«J'ai des cousins de l'autre côté» : Duterte déclare que des membres de sa famille ont rejoint l'EI

«J'ai des cousins de l'autre côté» : Duterte déclare que des membres de sa famille ont rejoint l'EI© Ezra Acayan Source: Reuters
Rodrigo Duterte a déclaré avoir de la famille dans des groupes terroristes

Le président philippin Rodrigo Duterte a confié lors d'une interview que certains de ses cousins appartenaient à des groupes terroristes, dont l'Etat islamique. Il a affirmé qu'il n'hésiterait pas à les combattre s'il venait à les rencontrer.

«Pour être honnête, j'ai des cousins de l'autre côté, certains dans le Front Moro islamique de libération, d'autres dans le Front Moro de libération nationale», a confié Rodrigo Duterte au site internet d'information philippin Rappler le 29 décembre. Ces deux mouvements, qui luttent pour l'indépendance du sud des Philippines, ne sont pas les seuls dans lesquels des membres de la famille du président sont actifs : «De ce que j'ai entendu, certains sont avec l'Etat Islamique», a t-il poursuivi. 

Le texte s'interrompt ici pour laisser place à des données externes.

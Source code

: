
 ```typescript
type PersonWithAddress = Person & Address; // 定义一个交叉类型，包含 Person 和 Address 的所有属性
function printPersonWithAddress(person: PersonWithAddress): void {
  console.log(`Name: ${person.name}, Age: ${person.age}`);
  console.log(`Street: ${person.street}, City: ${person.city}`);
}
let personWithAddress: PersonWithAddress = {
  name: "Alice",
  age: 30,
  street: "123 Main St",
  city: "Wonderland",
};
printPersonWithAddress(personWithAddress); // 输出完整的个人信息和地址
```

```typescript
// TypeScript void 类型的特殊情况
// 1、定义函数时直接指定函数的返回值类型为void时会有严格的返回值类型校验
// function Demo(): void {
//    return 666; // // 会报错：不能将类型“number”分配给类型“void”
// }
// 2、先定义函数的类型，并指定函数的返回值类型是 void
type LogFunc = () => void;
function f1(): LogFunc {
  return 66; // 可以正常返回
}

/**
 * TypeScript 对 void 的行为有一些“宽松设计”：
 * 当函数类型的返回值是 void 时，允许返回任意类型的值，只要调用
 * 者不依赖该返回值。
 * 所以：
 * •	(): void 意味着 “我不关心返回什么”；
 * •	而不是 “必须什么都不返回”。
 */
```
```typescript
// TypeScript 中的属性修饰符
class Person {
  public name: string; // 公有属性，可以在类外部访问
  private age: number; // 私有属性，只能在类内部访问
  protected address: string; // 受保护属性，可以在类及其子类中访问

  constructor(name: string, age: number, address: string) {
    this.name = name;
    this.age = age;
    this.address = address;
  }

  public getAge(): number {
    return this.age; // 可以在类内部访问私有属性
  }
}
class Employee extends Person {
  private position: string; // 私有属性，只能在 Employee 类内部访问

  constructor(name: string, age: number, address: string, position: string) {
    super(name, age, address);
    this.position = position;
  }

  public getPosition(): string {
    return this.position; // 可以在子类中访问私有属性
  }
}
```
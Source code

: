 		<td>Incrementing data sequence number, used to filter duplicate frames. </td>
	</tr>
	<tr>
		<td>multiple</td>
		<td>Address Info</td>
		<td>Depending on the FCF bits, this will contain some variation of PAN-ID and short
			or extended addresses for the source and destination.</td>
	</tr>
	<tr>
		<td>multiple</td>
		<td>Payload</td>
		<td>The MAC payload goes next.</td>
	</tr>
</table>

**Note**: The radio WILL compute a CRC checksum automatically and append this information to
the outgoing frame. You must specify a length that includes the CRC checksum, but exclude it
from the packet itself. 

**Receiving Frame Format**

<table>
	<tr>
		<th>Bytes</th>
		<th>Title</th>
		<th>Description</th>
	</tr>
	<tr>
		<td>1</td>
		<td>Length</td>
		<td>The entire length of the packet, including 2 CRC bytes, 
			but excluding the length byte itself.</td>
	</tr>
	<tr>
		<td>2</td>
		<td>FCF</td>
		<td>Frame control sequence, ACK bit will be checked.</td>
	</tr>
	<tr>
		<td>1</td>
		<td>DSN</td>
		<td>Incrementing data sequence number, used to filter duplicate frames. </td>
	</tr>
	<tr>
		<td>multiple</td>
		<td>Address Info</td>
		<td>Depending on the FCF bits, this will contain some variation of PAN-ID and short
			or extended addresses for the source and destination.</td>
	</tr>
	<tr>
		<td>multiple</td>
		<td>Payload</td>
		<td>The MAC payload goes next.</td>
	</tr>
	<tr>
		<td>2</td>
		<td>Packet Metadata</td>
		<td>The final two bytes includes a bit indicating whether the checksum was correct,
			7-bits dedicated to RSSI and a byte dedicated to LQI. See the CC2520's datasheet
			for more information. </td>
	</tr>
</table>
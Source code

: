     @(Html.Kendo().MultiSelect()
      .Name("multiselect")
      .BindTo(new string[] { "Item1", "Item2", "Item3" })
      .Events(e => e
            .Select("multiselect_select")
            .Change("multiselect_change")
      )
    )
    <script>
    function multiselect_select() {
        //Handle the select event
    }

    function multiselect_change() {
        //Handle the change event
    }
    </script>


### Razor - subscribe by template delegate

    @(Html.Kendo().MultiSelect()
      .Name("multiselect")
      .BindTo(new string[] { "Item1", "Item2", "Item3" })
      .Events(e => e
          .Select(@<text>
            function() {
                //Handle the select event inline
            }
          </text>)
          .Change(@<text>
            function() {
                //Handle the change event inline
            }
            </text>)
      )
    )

«Vous êtes vous et je suis moi, si nous devions nous rencontrer, qu'il en soit ainsi», a t-il déclaré, sous-entendant qu'il n'hésiterait pas à les combattre. Dans son franc-parler habituel, il s'est d'ailleurs excusé par avance si une telle rencontre devait avoir lieu. 

Dans son intervention, le président philippin a également établi un lien entre l'EI et deux attaques récentes qui ont eu lieu dans son pays, expliquant que l'organisation terroriste «semblait être partout». Selon lui, la bombe qui a explosé dans une église à Midsayap le 24 décembre, faisant 13 blessés, et l'attentat dans un marché à Davao le 2 septembre qui a tué 14 personnes, sont le fait de terroristes de l'EI. Il a cependant ajouté qu'il n'était pas prêt à divulguer plus d'informations pour le moment. 

La présence de l'EI aux Philippines n'est pas nouvelle, Rodrigo Duterte avait déjà déclaré que des étrangers ayant prêté allégeance à l'organisation terroriste étaient installés dans la région de Mindanao, dans le sud du pays. Le président philippin craint que le groupe n'en fasse une province du califat qu'il cherche à établir en Asie du Sud-est.